* _Supplied data_
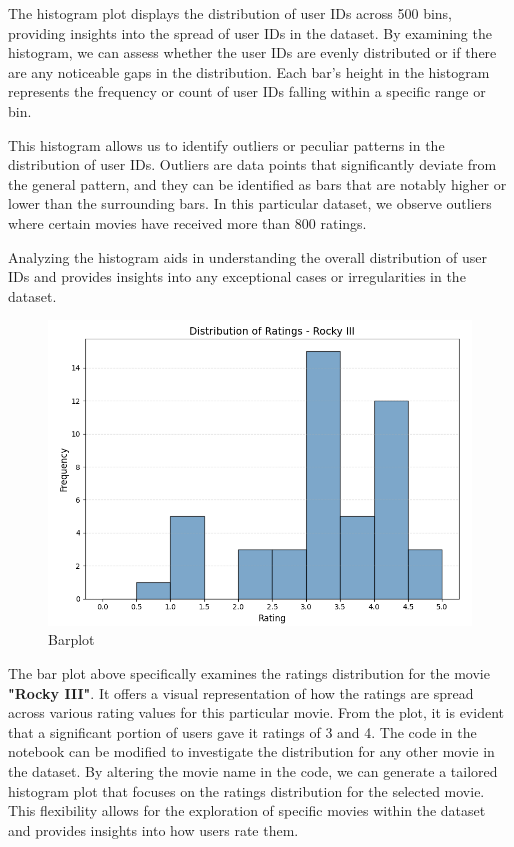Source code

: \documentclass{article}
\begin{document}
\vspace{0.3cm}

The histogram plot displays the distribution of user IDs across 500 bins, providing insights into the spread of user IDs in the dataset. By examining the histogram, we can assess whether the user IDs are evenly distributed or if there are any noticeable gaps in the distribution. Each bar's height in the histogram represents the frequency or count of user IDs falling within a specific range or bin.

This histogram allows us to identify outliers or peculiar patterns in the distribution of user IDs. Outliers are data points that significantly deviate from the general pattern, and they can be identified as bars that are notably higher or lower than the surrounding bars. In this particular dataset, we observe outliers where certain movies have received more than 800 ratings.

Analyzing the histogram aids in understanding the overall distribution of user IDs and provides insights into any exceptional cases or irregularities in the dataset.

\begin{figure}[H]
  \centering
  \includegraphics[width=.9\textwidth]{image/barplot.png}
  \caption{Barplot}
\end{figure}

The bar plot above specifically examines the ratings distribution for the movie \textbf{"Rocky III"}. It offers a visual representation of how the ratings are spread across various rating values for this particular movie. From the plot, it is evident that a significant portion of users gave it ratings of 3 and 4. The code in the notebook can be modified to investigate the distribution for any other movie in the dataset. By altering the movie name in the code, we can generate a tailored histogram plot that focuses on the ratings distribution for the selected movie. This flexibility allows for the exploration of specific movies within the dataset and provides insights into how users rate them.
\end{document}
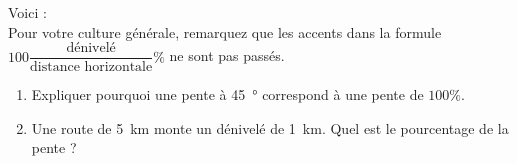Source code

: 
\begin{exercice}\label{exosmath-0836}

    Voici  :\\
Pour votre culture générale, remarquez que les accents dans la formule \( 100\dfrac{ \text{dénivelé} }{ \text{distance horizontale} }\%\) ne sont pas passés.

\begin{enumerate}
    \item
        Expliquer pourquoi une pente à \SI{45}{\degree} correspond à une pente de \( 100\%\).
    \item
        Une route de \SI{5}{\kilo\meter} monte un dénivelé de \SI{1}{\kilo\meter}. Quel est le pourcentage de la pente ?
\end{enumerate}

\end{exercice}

* _What the task asks_
Please print every record exactly as written, without the pictures.

* _Solution to this task_
Source code

: \documentclass{article}
\begin{document}
\vspace{0.3cm}

The histogram plot displays the distribution of user IDs across 500 bins, providing insights into the spread of user IDs in the dataset. By examining the histogram, we can assess whether the user IDs are evenly distributed or if there are any noticeable gaps in the distribution. Each bar's height in the histogram represents the frequency or count of user IDs falling within a specific range or bin.

This histogram allows us to identify outliers or peculiar patterns in the distribution of user IDs. Outliers are data points that significantly deviate from the general pattern, and they can be identified as bars that are notably higher or lower than the surrounding bars. In this particular dataset, we observe outliers where certain movies have received more than 800 ratings.

Analyzing the histogram aids in understanding the overall distribution of user IDs and provides insights into any exceptional cases or irregularities in the dataset.

\begin{figure}[H]
  \centering
  \includegraphics[width=.9\textwidth]{image/barplot.png}
  \caption{Barplot}
\end{figure}

The bar plot above specifically examines the ratings distribution for the movie \textbf{"Rocky III"}. It offers a visual representation of how the ratings are spread across various rating values for this particular movie. From the plot, it is evident that a significant portion of users gave it ratings of 3 and 4. The code in the notebook can be modified to investigate the distribution for any other movie in the dataset. By altering the movie name in the code, we can generate a tailored histogram plot that focuses on the ratings distribution for the selected movie. This flexibility allows for the exploration of specific movies within the dataset and provides insights into how users rate them.
\end{document}
Source code

: 
\begin{exercice}\label{exosmath-0836}

    Voici  :\\
Pour votre culture générale, remarquez que les accents dans la formule \( 100\dfrac{ \text{dénivelé} }{ \text{distance horizontale} }\%\) ne sont pas passés.

\begin{enumerate}
    \item
        Expliquer pourquoi une pente à \SI{45}{\degree} correspond à une pente de \( 100\%\).
    \item
        Une route de \SI{5}{\kilo\meter} monte un dénivelé de \SI{1}{\kilo\meter}. Quel est le pourcentage de la pente ?
\end{enumerate}

\end{exercice}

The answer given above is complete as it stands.